As a single woman, I feel that media often paints a picture of reality for me that’s doused in vulnerability and fear. The world is not safe for you, woman. You are a vulnerable creature in need of constant protection.
Movies, TV, the news — they all seem to echo: Stay safe; stay inside! Stay close to your man.
I am not naive. I know bad things happen to good women every day, and I am not immune to any of the inherent dangers that come with not being a man.
But ultimately, I choose to believe that most people are good, and nothing constitutes the true danger of an unlived life. That’s why four months ago I chose to face one of my greatest fears — to live in a van and travel across North America. By myself.
I did not always believe or act this way. Just a few months ago I was scared to walk out to my car alone at night. Now I’m living in one.
A year ago a friend built out her Honda Element to travel around the country alone for one year. At the time I, too, was embarking on an adventure — I was moving to New Zealand with my boyfriend (at the time) — but the idea of being a solo woman on the road rooted in me, to be uncovered nearly a year later.
I could never do that by myself, I thought.

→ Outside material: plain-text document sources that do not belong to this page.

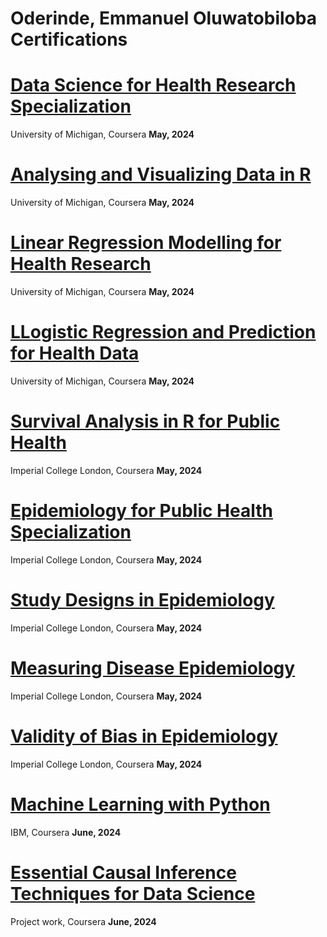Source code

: # Oderinde, Emmanuel Oluwatobiloba Certifications

# [Data Science for Health Research Specialization](https://www.coursera.org/account/accomplishments/specialization/certificate/QWL696YTPJ3Q)
University of Michigan, Coursera **May, 2024**

# [Analysing and Visualizing Data in R](https://www.coursera.org/account/accomplishments/certificate/ZWQQ6KXYCZRP)
University of Michigan, Coursera **May, 2024**

# [Linear Regression Modelling for Health Research](https://www.coursera.org/account/accomplishments/certificate/MBEPAQZKB8JK)
University of Michigan, Coursera **May, 2024**

# [LLogistic Regression and Prediction for Health Data](https://www.coursera.org/account/accomplishments/certificate/6N6XXRFTUZ9G)
University of Michigan, Coursera **May, 2024**

# [Survival Analysis in R for Public Health](https://www.coursera.org/account/accomplishments/certificate/X4QXSV33NCZC)
Imperial College London, Coursera **May, 2024**

# [Epidemiology for Public Health Specialization](https://www.coursera.org/account/accomplishments/specialization/certificate/U65HHE9HHFA6)
Imperial College London, Coursera **May, 2024**

# [Study Designs in Epidemiology](https://www.coursera.org/account/accomplishments/certificate/R6N8N6LYWU2S)
Imperial College London, Coursera **May, 2024**

# [Measuring Disease Epidemiology](https://www.coursera.org/account/accomplishments/verify/KY3ZRQRANLES)
Imperial College London, Coursera **May, 2024**

# [Validity of Bias in Epidemiology](https://www.coursera.org/account/accomplishments/certificate/6FMN3EXHLCD2)
Imperial College London, Coursera **May, 2024**

# [Machine Learning with Python](https://www.coursera.org/account/accomplishments/certificate/48M44M8UFK74)
IBM, Coursera **June, 2024**

# [Essential Causal Inference Techniques for Data Science](https://www.coursera.org/account/accomplishments/certificate/DGS33YE3RBZC)
Project work, Coursera **June, 2024**
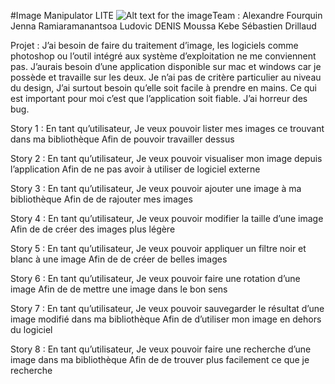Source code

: #Image Manipulator LITE
![Alt text for the image](https://github.com/Seb-Prod/image_Manipulator/blob/testIcon/CaptureEcran.png)Team :
    Alexandre Fourquin
    Jenna Ramiaramanantsoa
    Ludovic DENIS
    Moussa Kebe
    Sébastien Drillaud

Projet :
    J’ai besoin de faire du traitement d’image, les logiciels comme photoshop ou l’outil intégré aux système d’exploitation ne me conviennent pas.
    J’aurais besoin d’une application disponible sur mac et windows car je possède et travaille sur les deux.
    Je n’ai pas de critère particulier au niveau du design, J’ai surtout besoin qu’elle soit facile à prendre en mains.
    Ce qui est important pour moi c’est que l’application soit fiable. J’ai horreur des bug.


Story 1 :
    En tant qu’utilisateur,
    Je veux pouvoir lister mes images ce trouvant dans ma bibliothèque
    Afin de pouvoir travailler dessus

Story 2 :
    En tant qu’utilisateur,
    Je veux pouvoir visualiser mon image depuis l’application
    Afin de ne pas avoir à utiliser de logiciel externe

Story 3 :
    En tant qu’utilisateur,
    Je veux pouvoir ajouter une image à ma bibliothèque
    Afin de de rajouter mes images

Story 4 :
    En tant qu’utilisateur,
    Je veux pouvoir modifier la taille d’une image
    Afin de de créer des images plus légère

Story 5 :
    En tant qu’utilisateur,
    Je veux pouvoir appliquer un filtre noir et blanc à une image
    Afin de de créer de belles images 

Story 6 :
    En tant qu’utilisateur,
    Je veux pouvoir faire une rotation d’une image
    Afin de de mettre  une image dans le bon sens

Story 7 :
    En tant qu’utilisateur,
    Je veux pouvoir sauvegarder le résultat d’une image modifié dans ma bibliothèque
    Afin de d’utiliser mon image en dehors du logiciel

Story 8 :
    En tant qu’utilisateur,
    Je veux pouvoir faire une recherche d’une image dans ma bibliothèque
    Afin de de trouver plus facilement ce que je recherche




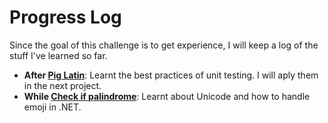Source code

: # Progress Log

Since the goal of this challenge is to get experience, I will keep a log of the stuff I've learned so far.

+ **After [Pig Latin](Text/PigLatin)**: Learnt the best practices of unit testing. I will aply them in the next project.
+ **While [Check if palindrome](Text/CheckIfPalindrome)**: Learnt about Unicode and how to handle emoji in .NET.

I pictured being alone in a van dark at night, heart racing at every shuffle that sounded through the thin van walls. Maybe I could do it one day — with my boyfriend.
I hated that I felt that way. I wanted to be independent, free, confident and brave. But I was just so… scared. When the opportunity to live on the road appeared, I was intrigued but fearful. Nightmares and severe anxiety plagued me daily. Still, the idea persisted.

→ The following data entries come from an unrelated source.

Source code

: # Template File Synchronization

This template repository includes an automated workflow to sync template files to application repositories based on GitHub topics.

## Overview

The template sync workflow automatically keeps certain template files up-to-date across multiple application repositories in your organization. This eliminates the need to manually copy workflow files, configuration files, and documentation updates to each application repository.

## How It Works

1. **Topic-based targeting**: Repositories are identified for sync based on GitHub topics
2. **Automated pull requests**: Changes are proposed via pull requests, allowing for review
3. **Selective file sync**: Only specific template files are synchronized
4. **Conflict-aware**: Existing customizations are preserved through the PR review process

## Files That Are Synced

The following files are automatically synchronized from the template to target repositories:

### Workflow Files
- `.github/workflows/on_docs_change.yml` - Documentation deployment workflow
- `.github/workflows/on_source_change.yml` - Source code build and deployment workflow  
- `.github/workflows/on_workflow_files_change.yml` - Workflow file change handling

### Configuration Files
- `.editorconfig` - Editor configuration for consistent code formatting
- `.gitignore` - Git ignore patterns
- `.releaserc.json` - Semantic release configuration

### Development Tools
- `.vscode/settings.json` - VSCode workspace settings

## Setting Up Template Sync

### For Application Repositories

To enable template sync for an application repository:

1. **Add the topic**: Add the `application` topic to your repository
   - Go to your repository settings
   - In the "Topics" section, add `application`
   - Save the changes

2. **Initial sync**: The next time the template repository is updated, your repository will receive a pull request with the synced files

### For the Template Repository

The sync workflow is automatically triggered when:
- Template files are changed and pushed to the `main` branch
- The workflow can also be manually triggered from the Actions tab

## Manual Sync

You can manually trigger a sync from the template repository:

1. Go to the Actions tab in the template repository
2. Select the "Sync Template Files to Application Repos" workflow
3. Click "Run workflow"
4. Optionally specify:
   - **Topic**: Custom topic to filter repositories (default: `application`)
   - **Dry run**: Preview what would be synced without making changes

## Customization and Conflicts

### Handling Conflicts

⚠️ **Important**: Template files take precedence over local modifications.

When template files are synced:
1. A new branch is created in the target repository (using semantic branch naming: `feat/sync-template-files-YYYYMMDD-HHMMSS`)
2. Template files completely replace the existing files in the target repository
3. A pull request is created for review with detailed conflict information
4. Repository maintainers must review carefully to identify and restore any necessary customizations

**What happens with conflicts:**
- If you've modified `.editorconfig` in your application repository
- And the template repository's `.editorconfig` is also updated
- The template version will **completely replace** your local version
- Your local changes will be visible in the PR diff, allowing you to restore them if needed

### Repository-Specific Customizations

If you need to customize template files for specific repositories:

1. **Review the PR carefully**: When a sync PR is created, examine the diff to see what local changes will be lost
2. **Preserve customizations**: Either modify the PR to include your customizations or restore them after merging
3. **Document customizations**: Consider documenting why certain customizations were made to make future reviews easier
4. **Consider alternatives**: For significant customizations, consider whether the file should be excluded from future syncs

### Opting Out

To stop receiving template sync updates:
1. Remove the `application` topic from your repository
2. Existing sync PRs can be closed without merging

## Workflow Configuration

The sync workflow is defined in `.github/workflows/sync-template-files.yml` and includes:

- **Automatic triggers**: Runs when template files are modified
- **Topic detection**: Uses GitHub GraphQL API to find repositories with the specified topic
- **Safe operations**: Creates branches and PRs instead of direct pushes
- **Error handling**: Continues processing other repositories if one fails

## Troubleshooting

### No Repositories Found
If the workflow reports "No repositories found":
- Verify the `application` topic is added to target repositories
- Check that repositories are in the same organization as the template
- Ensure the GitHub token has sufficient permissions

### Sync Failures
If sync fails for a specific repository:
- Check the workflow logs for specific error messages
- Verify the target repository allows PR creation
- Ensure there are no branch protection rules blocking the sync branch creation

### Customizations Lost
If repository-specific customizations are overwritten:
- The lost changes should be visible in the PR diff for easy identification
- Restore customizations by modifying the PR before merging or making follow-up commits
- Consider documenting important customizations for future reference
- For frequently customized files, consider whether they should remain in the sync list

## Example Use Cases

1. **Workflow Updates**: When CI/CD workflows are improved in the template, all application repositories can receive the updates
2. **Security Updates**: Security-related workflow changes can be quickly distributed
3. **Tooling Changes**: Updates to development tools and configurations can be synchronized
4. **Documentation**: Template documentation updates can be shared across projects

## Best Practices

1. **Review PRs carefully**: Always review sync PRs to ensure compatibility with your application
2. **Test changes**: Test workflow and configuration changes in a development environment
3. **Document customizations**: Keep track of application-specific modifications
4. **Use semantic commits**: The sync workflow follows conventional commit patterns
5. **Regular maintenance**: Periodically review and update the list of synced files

While I mulled it over for months, a personality — a mentor, of sorts — began forming. A woman. She was bold and brave and so sure of herself. She rose above all of the smallness of fear-mongering and shame. She adventured on her own regularly. She stood tall in who she was. She wouldn’t become small for anyone. She was wild.
She is the #atwildwoman.
The first time I created her by putting pen to paper, I felt a huge mental shift. I began researching how to turn a minivan into a home on wheels. I set a budget and saved. I spent 30 days drawing the #atwildwoman in different shapes and sizes and discovered she isn’t one person, but a spirit of gumption and wildness that lives in all of us. Her existence may not be apparent, but she’s there, perhaps under layers of stories, half-truths, and fear.
As I learned more about the #atwildwoman, I found myself doing things I never thought I could. I went on climbing trips without my boyfriend. I hiked alone. I bought a van. I learned how to use a saw. I cut and drilled and glued wood. I installed a ceiling and created a floor plan and built furniture. I slept in Walmart parking lots and talked with strangers and, despite a bit of social anxiety, met with people I’d followed online and looked up to for years.
But even more than all of this doing and action, I’ve learned from the #atwildwoman that courage sometimes looks very quiet, like softening.
I’m realizing that braveness has another
side, perhaps one more innately feminine.
It looks like allowing tears and fears and doubt to co-exist with my gumption, my pride, my power.
Courage sometimes comes in the form of accepting rejection and being one with a broken heart. Letting yourself cry so hard and have a nervous breakdown on a dark country road. Feeling total unrelenting fear. Letting all that bubble to the surface and choosing to to continue, to keep accepting and loving yourself despite what society may dub as a failure or shortcoming.
I’m sure there are many — endless, really — layers and sides to courage I have yet to discover, but so far, I keep hearing these two pieces of advice from the #atwildwoman.
She tells me:
“Press on.” and then “Let it be.”
And with these two messages ringing strong and true, I do just that. Not fearlessly, but with conviction and hope that there really is nothing left to fear.